--- Material for the task ---

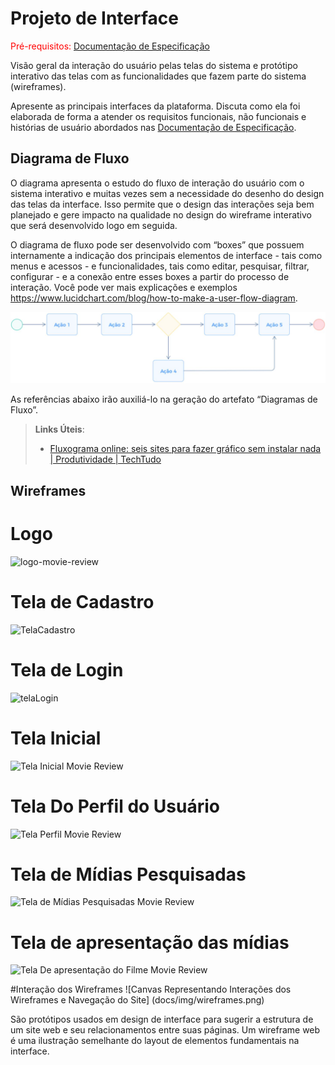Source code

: 
# Projeto de Interface

<span style="color:red">Pré-requisitos: <a href="2-Especificação do Projeto.md"> Documentação de Especificação</a></span>

Visão geral da interação do usuário pelas telas do sistema e protótipo interativo das telas com as funcionalidades que fazem parte do sistema (wireframes).

 Apresente as principais interfaces da plataforma. Discuta como ela foi elaborada de forma a atender os requisitos funcionais, não funcionais e histórias de usuário abordados nas <a href="2-Especificação do Projeto.md"> Documentação de Especificação</a>.

## Diagrama de Fluxo

O diagrama apresenta o estudo do fluxo de interação do usuário com o sistema interativo e  muitas vezes sem a necessidade do desenho do design das telas da interface. Isso permite que o design das interações seja bem planejado e gere impacto na qualidade no design do wireframe interativo que será desenvolvido logo em seguida.

O diagrama de fluxo pode ser desenvolvido com “boxes” que possuem internamente a indicação dos principais elementos de interface - tais como menus e acessos - e funcionalidades, tais como editar, pesquisar, filtrar, configurar - e a conexão entre esses boxes a partir do processo de interação. Você pode ver mais explicações e exemplos https://www.lucidchart.com/blog/how-to-make-a-user-flow-diagram.

![Exemplo de Diagrama de Fluxo](img/diagramafluxo2.jpg)

As referências abaixo irão auxiliá-lo na geração do artefato “Diagramas de Fluxo”.

> **Links Úteis**:
> - [Fluxograma online: seis sites para fazer gráfico sem instalar nada | Produtividade | TechTudo](https://www.techtudo.com.br/listas/2019/03/fluxograma-online-seis-sites-para-fazer-grafico-sem-instalar-nada.ghtml)

## Wireframes

# Logo
![logo-movie-review](https://github.com/leal03/TIAM-Aplicativo-de-avaliacao-de-filmes/assets/102103337/78aef599-3cf8-4535-bf38-942ec77a3500)

# Tela de Cadastro
![TelaCadastro](https://github.com/leal03/TIAM-Aplicativo-de-avaliacao-de-filmes/assets/102103337/224fc27a-d81e-4c7b-a8ff-8efa1ed148b7)

# Tela de Login
![telaLogin](https://github.com/leal03/TIAM-Aplicativo-de-avaliacao-de-filmes/assets/102103337/7038acb3-76b5-415c-8998-b9be9a2f0345)

# Tela Inicial
![Tela Inicial Movie Review](https://github.com/leal03/TIAM-Aplicativo-de-avaliacao-de-filmes/assets/102103337/d562771f-e434-4a88-bf57-cb715fcb4770)

# Tela Do Perfil do Usuário
![Tela Perfil Movie Review](https://github.com/leal03/TIAM-Aplicativo-de-avaliacao-de-filmes/assets/102103337/faca7458-8557-4561-a9a2-89746e78799c)

# Tela de Mídias Pesquisadas
![Tela de Mídias Pesquisadas Movie Review](https://github.com/HaastZ/inside-botcha/assets/102103337/a6526617-a088-4e7d-beeb-f0a55185acc7)

# Tela de apresentação das mídias
![Tela De apresentação do Filme Movie Review](https://github.com/HaastZ/inside-botcha/assets/102103337/a0793de5-1132-43a6-a22c-7d019b35c4dc)

#Interação dos Wireframes
![Canvas Representando Interações dos Wireframes e Navegação do Site] (docs/img/wireframes.png)

São protótipos usados em design de interface para sugerir a estrutura de um site web e seu relacionamentos entre suas páginas. Um wireframe web é uma ilustração semelhante do layout de elementos fundamentais na interface.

---

- **Problem**
Filter the entries down to the lines that hold "botcha". Copy those lines.

- **Response to this exercise**
![Tela de Mídias Pesquisadas Movie Review](https://github.com/HaastZ/inside-botcha/assets/102103337/a6526617-a088-4e7d-beeb-f0a55185acc7)
![Tela De apresentação do Filme Movie Review](https://github.com/HaastZ/inside-botcha/assets/102103337/a0793de5-1132-43a6-a22c-7d019b35c4dc)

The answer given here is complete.